## Exercise requirements
A word-for-word transcription of the records is required.

## Record extracts

[Start of Attachment]

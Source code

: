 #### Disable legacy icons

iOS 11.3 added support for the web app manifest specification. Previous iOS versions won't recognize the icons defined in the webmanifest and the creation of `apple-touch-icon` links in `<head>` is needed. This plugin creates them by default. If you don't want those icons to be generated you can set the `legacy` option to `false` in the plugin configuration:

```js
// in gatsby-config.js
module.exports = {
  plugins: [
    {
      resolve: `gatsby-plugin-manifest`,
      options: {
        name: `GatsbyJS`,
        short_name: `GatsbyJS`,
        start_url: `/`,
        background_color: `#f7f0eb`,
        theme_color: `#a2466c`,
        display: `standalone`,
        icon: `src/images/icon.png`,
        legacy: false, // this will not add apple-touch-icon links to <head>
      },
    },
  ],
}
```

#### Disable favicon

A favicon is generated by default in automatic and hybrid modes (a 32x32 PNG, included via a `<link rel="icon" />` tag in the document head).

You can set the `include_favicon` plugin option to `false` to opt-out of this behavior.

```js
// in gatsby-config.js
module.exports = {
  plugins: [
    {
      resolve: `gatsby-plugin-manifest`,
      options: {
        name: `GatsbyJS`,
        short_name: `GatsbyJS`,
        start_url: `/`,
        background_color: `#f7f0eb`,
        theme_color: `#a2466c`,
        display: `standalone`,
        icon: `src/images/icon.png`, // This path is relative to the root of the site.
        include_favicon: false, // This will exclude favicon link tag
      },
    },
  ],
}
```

[End of Attachment]

## Output of the task
Source code

: #### Disable legacy icons

iOS 11.3 added support for the web app manifest specification. Previous iOS versions won't recognize the icons defined in the webmanifest and the creation of `apple-touch-icon` links in `<head>` is needed. This plugin creates them by default. If you don't want those icons to be generated you can set the `legacy` option to `false` in the plugin configuration:

```js
// in gatsby-config.js
module.exports = {
  plugins: [
    {
      resolve: `gatsby-plugin-manifest`,
      options: {
        name: `GatsbyJS`,
        short_name: `GatsbyJS`,
        start_url: `/`,
        background_color: `#f7f0eb`,
        theme_color: `#a2466c`,
        display: `standalone`,
        icon: `src/images/icon.png`,
        legacy: false, // this will not add apple-touch-icon links to <head>
      },
    },
  ],
}
```

#### Disable favicon

A favicon is generated by default in automatic and hybrid modes (a 32x32 PNG, included via a `<link rel="icon" />` tag in the document head).

You can set the `include_favicon` plugin option to `false` to opt-out of this behavior.

```js
// in gatsby-config.js
module.exports = {
  plugins: [
    {
      resolve: `gatsby-plugin-manifest`,
      options: {
        name: `GatsbyJS`,
        short_name: `GatsbyJS`,
        start_url: `/`,
        background_color: `#f7f0eb`,
        theme_color: `#a2466c`,
        display: `standalone`,
        icon: `src/images/icon.png`, // This path is relative to the root of the site.
        include_favicon: false, // This will exclude favicon link tag
      },
    },
  ],
}
```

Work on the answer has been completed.